目的を理解し、そのための最善策であると納得しないとよき追随者にはなれない。
選挙のたびごとに、耳障りのいいキャッチフレーズに騙されてばかりいる方は、良き追随者にはなれないのだ。
自分も嫌だ、他人も徳にならない、でも全体を考えればこれを選択するのが最善あるいは最少悪の選択であると理解できる人を市民というのではないか?
観念的、感情的に正義派ぶることは一人前の大人ではない。

man1.gif

今の日本には、
指導者も追随者もいないのではないか?


私はバカなことばかり書いているが、多くの人に考えてほしいと願っている。
そして考える追随者になって欲しいと念じているのだが・・





WPP様からお便りを頂きました。(2004.06.24)
リーダーについて
最近の日本をみると、アメリカと比べ、日本にはボスはいるけどリーダーがいないのがよく分かります。日本でリーダーの定義が甘いかと思います。暴走族や政治家の派閥の長、ワンマン社長はボスで、リーダーと言うのは少し変な使い方と思います。
アメリカは子供の時からリーダーシップを身に着けるよう教育をしています。一流大学では学業だけでなく、リーダーシップがあるかどうかも合格にとても影響します。これは学校だけでなくビジネスでも政治でもすべてに要求されます。軍隊では特にリーダーシップがないとみなされると司令官でも即クビになります。米軍のイラク人虐待問題では司令官のリーダーシップに問題があるとされています。

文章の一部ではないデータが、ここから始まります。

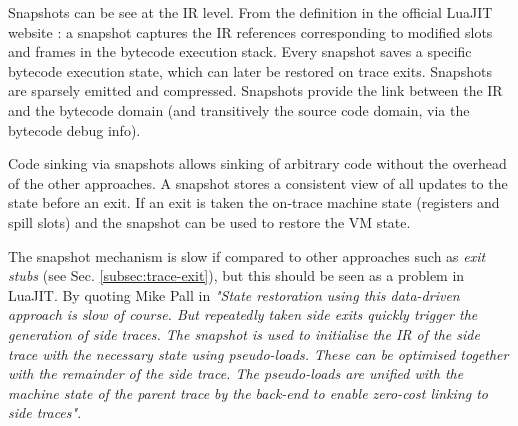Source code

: Snapshots can be see at the IR level. From the definition in the official LuaJIT website \cite{luajit-ir}: a snapshot captures the IR references corresponding to modified slots and frames in the bytecode execution stack. Every snapshot saves a specific bytecode execution state, which can later be restored on trace exits. Snapshots are sparsely emitted and compressed. Snapshots provide the link between the IR and the bytecode domain (and transitively the source code domain, via the bytecode debug info).

Code sinking via snapshots allows sinking of arbitrary code without the overhead of the other approaches. A snapshot stores a consistent view of all updates to the state before an exit. If an exit is taken the on-trace machine state (registers and spill slots) and the snapshot can be used to restore the VM state.

The snapshot mechanism is slow if compared to other approaches such as \textit{exit stubs} (see Sec. \ref{subsec:trace-exit}), but this should be seen as a problem in LuaJIT. By quoting Mike Pall in \cite{luajit-mail-1} \textit{"State restoration using this data-driven approach is slow of course. But repeatedly taken side exits quickly trigger the generation of side traces. The snapshot is used to initialise the IR of the side trace with the necessary state using pseudo-loads. These can be optimised together with the remainder of the side trace. The pseudo-loads are unified with the machine state of the parent trace by the back-end to enable zero-cost linking to side traces"}.
  
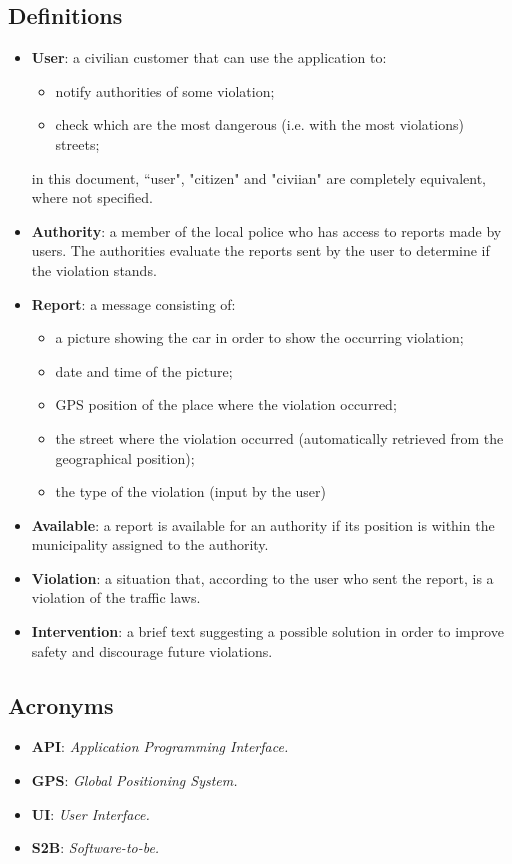 \documentclass[12pt,a4paper]{report}
\begin{document}
		\subsection{Definitions}
		\begin{itemize}
		\item \textbf{User}: a civilian customer that can use the application to:
			\begin{itemize}
			\item notify authorities of some violation;
			\item check which are the most dangerous (i.e. with the most violations) streets;
			\end{itemize}
		in this document, ``user", "citizen" and "civiian" are completely equivalent, where not specified.
		\item \textbf{Authority}: a member of the local police who has access to reports made by users. The 					authorities evaluate the reports sent by the user to determine if the violation stands.
		\item \textbf{Report}: a message consisting of:
			\begin{itemize}
			\item a picture showing the car in order to show the occurring violation;
			\item date and time of the picture;
			\item GPS position of the place where the violation occurred;
			\item the street where the violation occurred (automatically retrieved from the geographical position);
			\item the type of the violation (input by the user)
			\end{itemize}
		\item \textbf{Available}: a report is available for an authority if its position is within the municipality assigned to the authority.
		\item \textbf{Violation}: a situation that, according to the user who sent the report, is a violation of the traffic laws.
		\item \textbf{Intervention}: a brief text suggesting a possible solution in order to improve safety and discourage future violations.
		\end{itemize}
		\subsection{Acronyms}
			\begin{itemize}
			\item \textbf{API}: \emph{Application Programming Interface.}
			\item \textbf{GPS}: \emph{Global Positioning System.}
			\item \textbf{UI}: \emph{User Interface.}		
			\item \textbf{S2B}: \emph{Software-to-be.}	
			\end{itemize}
\end{document}
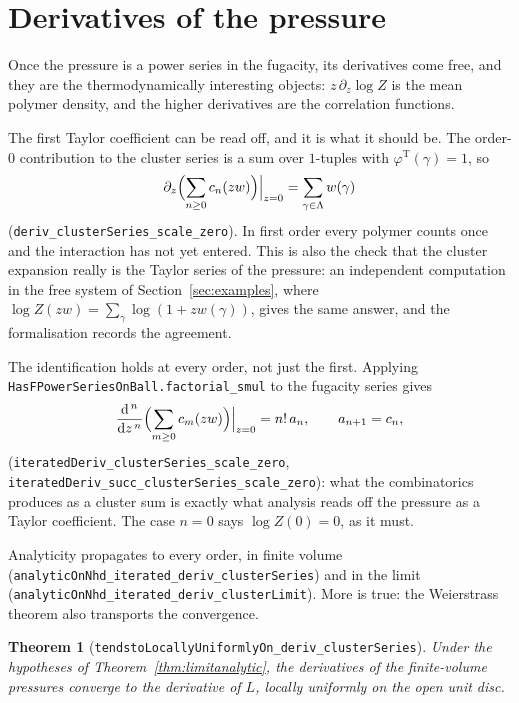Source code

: \documentclass[11pt]{amsart}
\newtheorem{theorem}{Theorem}[section]
\begin{document}
\section{Derivatives of the pressure}\label{sec:corr}

Once the pressure is a power series in the fugacity, its derivatives come
free, and they are the thermodynamically interesting objects:
$z\,\partial_z \log Z$ is the mean polymer density, and the higher
derivatives are the correlation functions.

The first Taylor coefficient can be read off, and it is what it should
be. The order-$0$ contribution to the cluster series is a sum over
$1$-tuples with $\varphi^{\mathrm T}(\gamma) = 1$, so
\[
  \partial_z \Bigl(\sum_{n \ge 0} c_n(zw)\Bigr)\Big|_{z = 0}
  = \sum_{\gamma \in \Lambda} w(\gamma)
\]
(\texttt{deriv\_clusterSeries\_scale\_zero}). In first order every
polymer counts once and the interaction has not yet entered. This is
also the check that the cluster expansion really is the Taylor series of
the pressure: an independent computation in the free system of
Section~\ref{sec:examples}, where $\log Z(zw) = \sum_\gamma \log(1 + z
w(\gamma))$, gives the same answer, and the formalisation records the
agreement.

The identification holds at every order, not just the first. Applying
\texttt{HasFPowerSeriesOnBall.factorial\_smul} to the fugacity series
gives
\[
  \frac{\mathrm d^{\,n}}{\mathrm d z^{\,n}}
    \Bigl(\sum_{m \ge 0} c_m(zw)\Bigr)\Big|_{z=0}
  = n!\, a_n ,
  \qquad a_{n+1} = c_n ,
\]
(\texttt{iteratedDeriv\_clusterSeries\_scale\_zero},
\texttt{iteratedDeriv\_succ\_clusterSeries\_scale\_zero}): what the
combinatorics produces as a cluster sum is exactly what analysis reads
off the pressure as a Taylor coefficient. The case $n = 0$ says
$\log Z(0) = 0$, as it must.

Analyticity propagates to every order, in finite volume
(\texttt{analyticOnNhd\_iterated\_deriv\_clusterSeries}) and in the limit
(\texttt{analyticOnNhd\_iterated\_deriv\_clusterLimit}). More is true:
the Weierstrass theorem also transports the convergence.

\begin{theorem}[\texttt{tendstoLocallyUniformlyOn\_deriv\_clusterSeries}]\label{thm:corr}
Under the hypotheses of Theorem~\ref{thm:limitanalytic}, the derivatives
of the finite-volume pressures converge to the derivative of $L$, locally
uniformly on the open unit disc.
\end{theorem}
\end{document}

どうも最近、このリーダー、リーダーシップ不在が日本には目立つように思います。小学校のイジメやN,M自動車、銀行、政治、外交等どれをとってみてもリーダーシップ欠如が原因と思います。どこかの国のようにリーダーシップ過剰も困りものですが。

WPP様、ご指導ありがとうございます。
現実の社会では職階と権力と実務能力と指導力・管理能力などがごちゃまぜになっているのではないでしょうか?
私も会社人生が長いですが、長がつけば付かない人をいかにあごで使おうかと考えている人が多いような気がします。威張りちらすわりになんも責任をとらない人では救いようありません。だから、能力主義とかリストラ(良い意味で)などにあい、降格などされようものなら意気消沈となってしまうのではないでしょうか?
リーダーは権力を持つ者ではなく、それに従うことは恥でもなんでもないと教えなくてはならず、また理解しなくてはなりません。
おっしゃるとおり、日本ではそういったことが教えられていないのです。






Yosh様からお便りを頂きました。(2004.06.25)
とうた様 久方ぶりです。
とうた様の[指導者なき追随者と?追随者なき指導者]を読んでいますが。で思うたのが[狂人走 不狂人走]です。
愚かな気違いは大変に多いようですが。未だ日本には狂人がいますか?

Yosh様、いつもご指導ありがとうございます。
狂人走不狂人走ではありませんが、最近日本では外国人強盗団走り日本人逃げる状態です。
まったく困ったことです。私は毎日通勤や仕事で出歩くときいつもキョロキョロ辺りを見回しており、変な人には近づかないようにしております。
治安は最大の福祉ですね、
 年金も大事だが、今日の命がもっと大事です。


本日はこれまで!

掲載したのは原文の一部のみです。